Task directions:
Your answer should reproduce every line of the material in which the word "great" occurs.

:::

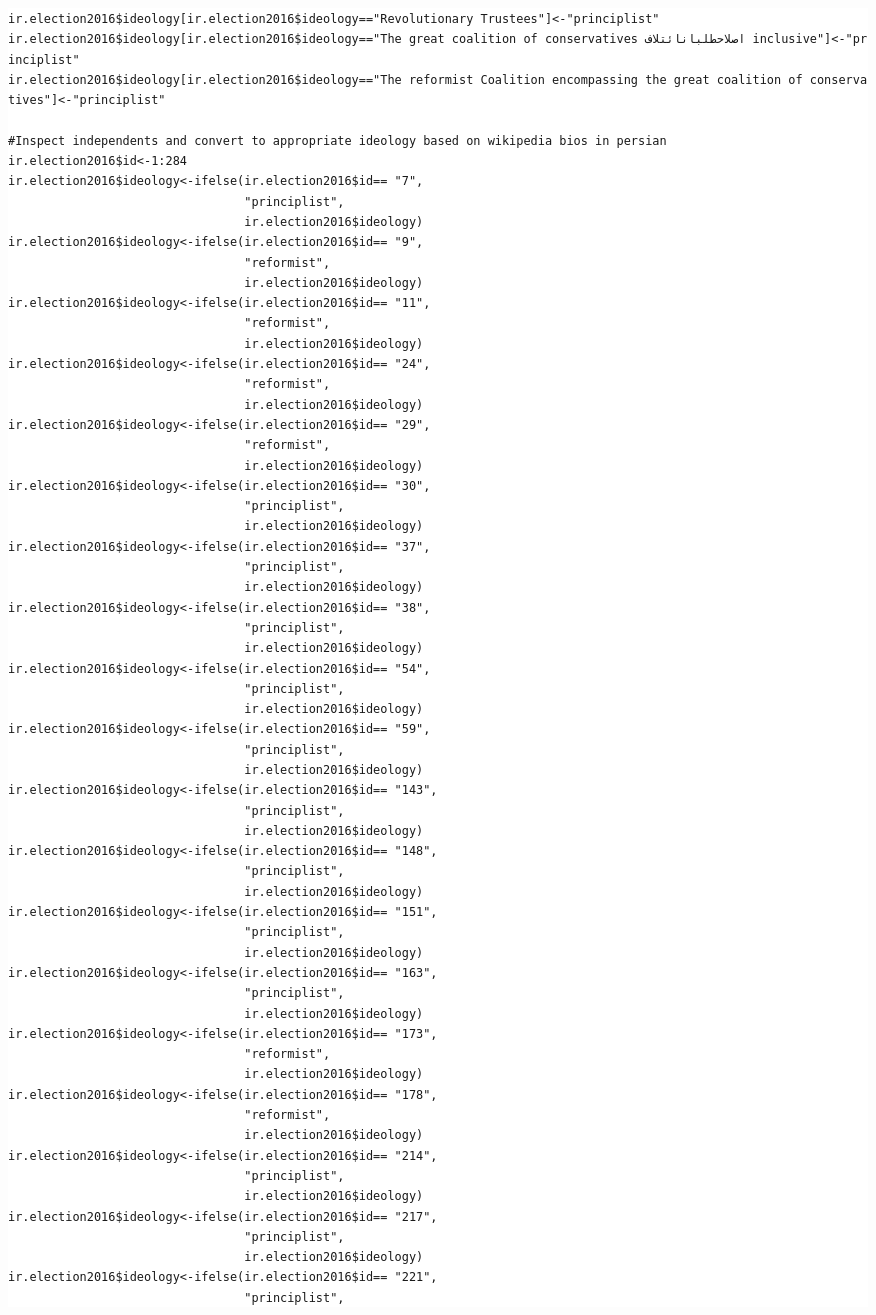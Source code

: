     ir.election2016$ideology[ir.election2016$ideology=="Revolutionary Trustees"]<-"principlist"
    ir.election2016$ideology[ir.election2016$ideology=="The great coalition of conservatives اصلاحطلبانائتلاف inclusive"]<-"principlist"
    ir.election2016$ideology[ir.election2016$ideology=="The reformist Coalition encompassing the great coalition of conservatives"]<-"principlist"

    #Inspect independents and convert to appropriate ideology based on wikipedia bios in persian
    ir.election2016$id<-1:284
    ir.election2016$ideology<-ifelse(ir.election2016$id== "7",
                                     "principlist",
                                     ir.election2016$ideology)
    ir.election2016$ideology<-ifelse(ir.election2016$id== "9",
                                     "reformist",
                                     ir.election2016$ideology)
    ir.election2016$ideology<-ifelse(ir.election2016$id== "11",
                                     "reformist",
                                     ir.election2016$ideology)
    ir.election2016$ideology<-ifelse(ir.election2016$id== "24",
                                     "reformist",
                                     ir.election2016$ideology)
    ir.election2016$ideology<-ifelse(ir.election2016$id== "29",
                                     "reformist",
                                     ir.election2016$ideology)
    ir.election2016$ideology<-ifelse(ir.election2016$id== "30",
                                     "principlist",
                                     ir.election2016$ideology)
    ir.election2016$ideology<-ifelse(ir.election2016$id== "37",
                                     "principlist",
                                     ir.election2016$ideology)
    ir.election2016$ideology<-ifelse(ir.election2016$id== "38",
                                     "principlist",
                                     ir.election2016$ideology)
    ir.election2016$ideology<-ifelse(ir.election2016$id== "54",
                                     "principlist",
                                     ir.election2016$ideology)
    ir.election2016$ideology<-ifelse(ir.election2016$id== "59",
                                     "principlist",
                                     ir.election2016$ideology)
    ir.election2016$ideology<-ifelse(ir.election2016$id== "143",
                                     "principlist",
                                     ir.election2016$ideology)
    ir.election2016$ideology<-ifelse(ir.election2016$id== "148",
                                     "principlist",
                                     ir.election2016$ideology)
    ir.election2016$ideology<-ifelse(ir.election2016$id== "151",
                                     "principlist",
                                     ir.election2016$ideology)
    ir.election2016$ideology<-ifelse(ir.election2016$id== "163",
                                     "principlist",
                                     ir.election2016$ideology)
    ir.election2016$ideology<-ifelse(ir.election2016$id== "173",
                                     "reformist",
                                     ir.election2016$ideology)
    ir.election2016$ideology<-ifelse(ir.election2016$id== "178",
                                     "reformist",
                                     ir.election2016$ideology)
    ir.election2016$ideology<-ifelse(ir.election2016$id== "214",
                                     "principlist",
                                     ir.election2016$ideology)
    ir.election2016$ideology<-ifelse(ir.election2016$id== "217",
                                     "principlist",
                                     ir.election2016$ideology)
    ir.election2016$ideology<-ifelse(ir.election2016$id== "221",
                                     "principlist",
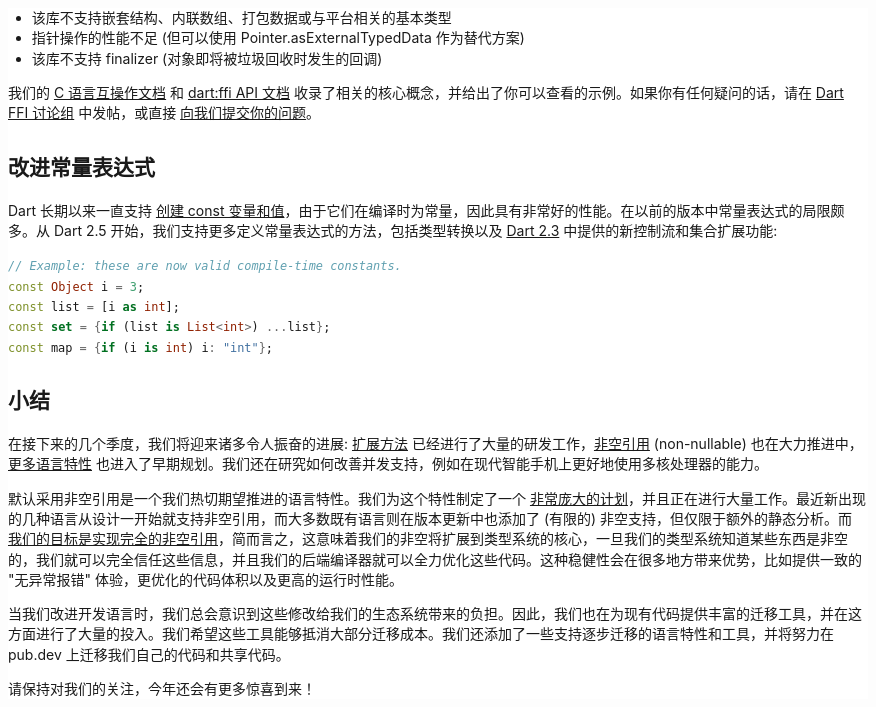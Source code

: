 * 该库不支持嵌套结构、内联数组、打包数据或与平台相关的基本类型
* 指针操作的性能不足 (但可以使用 Pointer.asExternalTypedData 作为替代方案)
* 该库不支持 finalizer (对象即将被垃圾回收时发生的回调)

我们的 [C 语言互操作文档](https://dart.dev/guides/libraries/c-interop) 和 [dart:ffi API 文档](https://api.dart.dev/dev/2.6.0-dev.1.0/dart-ffi/dart-ffi-library.html) 收录了相关的核心概念，并给出了你可以查看的示例。如果你有任何疑问的话，请在 [Dart FFI 讨论组](https://groups.google.com/forum/#!forum/dart-ffi) 中发帖，或直接 [向我们提交你的问题](https://github.com/dart-lang/sdk/issues/new?labels=area-vm,library-ffi)。

## **改进常量表达式**

Dart 长期以来一直支持 [创建 const 变量和值](https://dart.dev/guides/language/language-tour#final-and-const)，由于它们在编译时为常量，因此具有非常好的性能。在以前的版本中常量表达式的局限颇多。从 Dart 2.5 开始，我们支持更多定义常量表达式的方法，包括类型转换以及 [Dart 2.3](https://medium.com/dartlang/announcing-dart-2-3-optimized-for-building-user-interfaces-e84919ca1dff) 中提供的新控制流和集合扩展功能:

```dart
// Example: these are now valid compile-time constants.
const Object i = 3;
const list = [i as int];
const set = {if (list is List<int>) ...list};
const map = {if (i is int) i: "int"};
```

## **小结**

在接下来的几个季度，我们将迎来诸多令人振奋的进展: [扩展方法](https://github.com/dart-lang/language/issues/41) 已经进行了大量的研发工作，[非空引用](https://medium.com/dartlang/dart-nullability-syntax-decision-a-b-or-a-b-d827259e34a3) (non-nullable) 也在大力推进中，[更多语言特性](https://github.com/dart-lang/language/projects/1) 也进入了早期规划。我们还在研究如何改善并发支持，例如在现代智能手机上更好地使用多核处理器的能力。

默认采用非空引用是一个我们热切期望推进的语言特性。我们为这个特性制定了一个 [非常庞大的计划](https://github.com/dart-lang/language/blob/master/accepted/future-releases/)，并且正在进行大量工作。最近新出现的几种语言从设计一开始就支持非空引用，而大多数既有语言则在版本更新中也添加了 (有限的) 非空支持，但仅限于额外的静态分析。而 [我们的目标是实现完全的非空引用](https://github.com/dart-lang/language/blob/master/accepted/future-releases/)，简而言之，这意味着我们的非空将扩展到类型系统的核心，一旦我们的类型系统知道某些东西是非空的，我们就可以完全信任这些信息，并且我们的后端编译器就可以全力优化这些代码。这种稳健性会在很多地方带来优势，比如提供一致的 "无异常报错" 体验，更优化的代码体积以及更高的运行时性能。

当我们改进开发语言时，我们总会意识到这些修改给我们的生态系统带来的负担。因此，我们也在为现有代码提供丰富的迁移工具，并在这方面进行了大量的投入。我们希望这些工具能够抵消大部分迁移成本。我们还添加了一些支持逐步迁移的语言特性和工具，并将努力在 pub.dev 上迁移我们自己的代码和共享代码。

请保持对我们的关注，今年还会有更多惊喜到来！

:::

Answer area:
    ir.election2016$ideology[ir.election2016$ideology=="The great coalition of conservatives اصلاحطلبانائتلاف inclusive"]<-"principlist"
    ir.election2016$ideology[ir.election2016$ideology=="The reformist Coalition encompassing the great coalition of conservatives"]<-"principlist"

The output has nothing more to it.